Das Restaurant ‚Der Hahn ist tot‘ befindet sich direkt am Zionskirchplatz. Wir schauten aus unserem Fenster direkt auf die Kirche. Die Einrichtung ist simpel, rustikal aber gemütlich und passt bestens zum jungen Publikum, das zumindest bei unserem Besuch zu 80% aus Frauen bestand. 15 Tische mögen es sein und an geschätzten zehn davon saßen fröhliche Mädelsrunden, der Lärmpegel war animierend, die Stimmung enorm fröhlich.
Der tote Gockel ist ein Konzeptrestaurant – nicht Schickimicki, sondern geerdet. Es gibt ein ländliches Vier-Gang-Menü deutscher oder französischer Prägung und das kostet 20 Euro. Gesetzt ist der zweite Gang, ein Salat, sowie der vierte, das Dessert. Zum Start hatten wir die Wahl zwischen einer Topinambur-Suppe und einem mit Gruyère überbackenen Chicorèe, beim Hauptgang standen der immer verfügbare Coque au Vin, ein Boeuf Bourguignon, Dorade aus dem Ofen oder als vegetarische Variante ein gebackener Ziegenkäse zur Auswahl. Wir wählten die beiden Vorspeisen sowie das Bouef und den Ziegenkäse, der mit Rosmarin-Quitten auf Möhren-Kartoffelpüree serviert werden sollte.

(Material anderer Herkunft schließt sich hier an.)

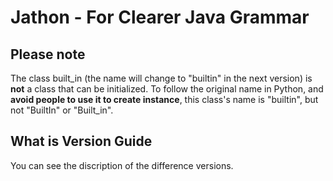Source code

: Jathon - For Clearer Java Grammar
=================================

Please note
-----------

The class built_in (the name will change to "builtin" in the next version)
is **not** a class that can be initialized. To follow the original name in Python,
and **avoid people to use it to create instance**, this class's name is "builtin",
but not "BuiltIn" or "Built_in".

What is Version Guide
---------------------

You can see the discription of the difference versions.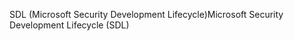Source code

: <span data-ttu-id="f4a5f-101">SDL (Microsoft Security Development Lifecycle)</span><span class="sxs-lookup"><span data-stu-id="f4a5f-101">Microsoft Security Development Lifecycle (SDL)</span></span>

Die Vorspeise stand ratzfatz auf dem Tisch, was auch daran lag, dass die Suppe in einem großen Warmhaltetopf auf einer Kommode im Gastraum steht. Suppenesser bedienen sich selbst und die Küche muss sich lediglich um eine Vorspeise kümmern. Um keine Hektik aufkommen zu lassen achtet der sehr nette Service darauf zwischen allen Gängen eine zehnminütige Pause einzuhalten. Die Topinamburcreme war sehr lecker, ebenso die überbackene Zichorie und das zu beidem gereichte Brot. Ein weiterer Gag und Beitrag zur Gemütlichkeit auch die Präsentation des Salates: Er kam in einer Schüssel als Portion für zwei. Der Gast macht ihn sich selber an mit Oliven- oder Walnussöl, Himbeer oder Estragonessig. Im Salat fanden sich Birnenspalten und frisch geröstete Haselnüsse, mit Himbeeressig und Walnussöl ein Gedicht.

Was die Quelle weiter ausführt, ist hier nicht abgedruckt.